◆ Exercise:
Only those lines in the data below from the line containing "Бұл проблемаларды шешу" through the line containing "systems allow real", both included, should be restated word for word.

Source texts of formatted documents

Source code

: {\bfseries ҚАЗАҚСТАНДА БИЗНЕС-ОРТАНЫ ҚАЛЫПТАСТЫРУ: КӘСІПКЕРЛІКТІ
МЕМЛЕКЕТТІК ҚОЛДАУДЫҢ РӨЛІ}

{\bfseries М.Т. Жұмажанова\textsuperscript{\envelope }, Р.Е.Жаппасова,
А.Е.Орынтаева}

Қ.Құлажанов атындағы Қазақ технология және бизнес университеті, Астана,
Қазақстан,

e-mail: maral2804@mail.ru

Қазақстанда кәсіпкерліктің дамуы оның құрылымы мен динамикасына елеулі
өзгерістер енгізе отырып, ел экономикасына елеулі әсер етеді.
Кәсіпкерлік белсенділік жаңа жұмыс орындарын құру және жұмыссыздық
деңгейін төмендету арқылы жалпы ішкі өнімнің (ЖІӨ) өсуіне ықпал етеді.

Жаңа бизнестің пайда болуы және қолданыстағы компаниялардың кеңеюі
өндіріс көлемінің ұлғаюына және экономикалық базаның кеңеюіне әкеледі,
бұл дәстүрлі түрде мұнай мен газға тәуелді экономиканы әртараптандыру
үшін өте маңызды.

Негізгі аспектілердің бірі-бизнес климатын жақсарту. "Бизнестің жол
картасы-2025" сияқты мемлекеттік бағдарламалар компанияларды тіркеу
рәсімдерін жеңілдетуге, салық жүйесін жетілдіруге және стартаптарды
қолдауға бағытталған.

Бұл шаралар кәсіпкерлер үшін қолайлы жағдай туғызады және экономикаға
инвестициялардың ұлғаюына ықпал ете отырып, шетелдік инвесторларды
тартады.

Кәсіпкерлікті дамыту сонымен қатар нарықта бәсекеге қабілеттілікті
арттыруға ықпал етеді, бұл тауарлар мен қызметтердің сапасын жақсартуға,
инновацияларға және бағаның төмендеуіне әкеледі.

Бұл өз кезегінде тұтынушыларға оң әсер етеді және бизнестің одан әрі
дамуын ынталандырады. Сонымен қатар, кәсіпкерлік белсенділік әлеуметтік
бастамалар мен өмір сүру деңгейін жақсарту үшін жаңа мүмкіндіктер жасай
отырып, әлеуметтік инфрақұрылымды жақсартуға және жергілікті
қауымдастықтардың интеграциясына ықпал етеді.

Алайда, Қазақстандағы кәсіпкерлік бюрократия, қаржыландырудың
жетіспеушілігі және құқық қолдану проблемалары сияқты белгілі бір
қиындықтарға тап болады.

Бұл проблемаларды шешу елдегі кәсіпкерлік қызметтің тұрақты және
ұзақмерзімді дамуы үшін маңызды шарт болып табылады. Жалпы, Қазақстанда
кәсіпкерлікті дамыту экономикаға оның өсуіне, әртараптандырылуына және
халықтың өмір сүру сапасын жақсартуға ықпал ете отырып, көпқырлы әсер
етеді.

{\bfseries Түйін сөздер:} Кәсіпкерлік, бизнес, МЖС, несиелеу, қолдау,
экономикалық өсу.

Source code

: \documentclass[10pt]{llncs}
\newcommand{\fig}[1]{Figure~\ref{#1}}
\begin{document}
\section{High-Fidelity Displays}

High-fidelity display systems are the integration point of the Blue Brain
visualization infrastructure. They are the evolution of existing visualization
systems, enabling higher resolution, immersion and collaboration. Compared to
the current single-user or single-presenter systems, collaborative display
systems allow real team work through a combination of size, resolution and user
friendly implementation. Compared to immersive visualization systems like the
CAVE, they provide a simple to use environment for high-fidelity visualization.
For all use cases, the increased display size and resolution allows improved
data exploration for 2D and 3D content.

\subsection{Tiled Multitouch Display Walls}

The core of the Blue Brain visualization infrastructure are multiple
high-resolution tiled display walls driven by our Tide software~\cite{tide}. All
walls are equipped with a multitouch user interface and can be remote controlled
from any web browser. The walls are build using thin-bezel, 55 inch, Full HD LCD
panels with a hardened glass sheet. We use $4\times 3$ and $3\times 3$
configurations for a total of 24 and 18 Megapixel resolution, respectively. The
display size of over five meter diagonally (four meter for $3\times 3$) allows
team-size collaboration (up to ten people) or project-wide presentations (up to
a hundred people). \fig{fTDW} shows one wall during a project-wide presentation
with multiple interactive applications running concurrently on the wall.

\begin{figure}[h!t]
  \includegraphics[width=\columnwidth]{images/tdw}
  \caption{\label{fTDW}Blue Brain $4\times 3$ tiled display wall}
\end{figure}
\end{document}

◆ Solution below:
Бұл проблемаларды шешу елдегі кәсіпкерлік қызметтің тұрақты және
ұзақмерзімді дамуы үшін маңызды шарт болып табылады. Жалпы, Қазақстанда
кәсіпкерлікті дамыту экономикаға оның өсуіне, әртараптандырылуына және
халықтың өмір сүру сапасын жақсартуға ықпал ете отырып, көпқырлы әсер
етеді.

{\bfseries Түйін сөздер:} Кәсіпкерлік, бизнес, МЖС, несиелеу, қолдау,
экономикалық өсу.

Source code

: \documentclass[10pt]{llncs}
\newcommand{\fig}[1]{Figure~\ref{#1}}
\begin{document}
\section{High-Fidelity Displays}

High-fidelity display systems are the integration point of the Blue Brain
visualization infrastructure. They are the evolution of existing visualization
systems, enabling higher resolution, immersion and collaboration. Compared to
the current single-user or single-presenter systems, collaborative display
systems allow real team work through a combination of size, resolution and user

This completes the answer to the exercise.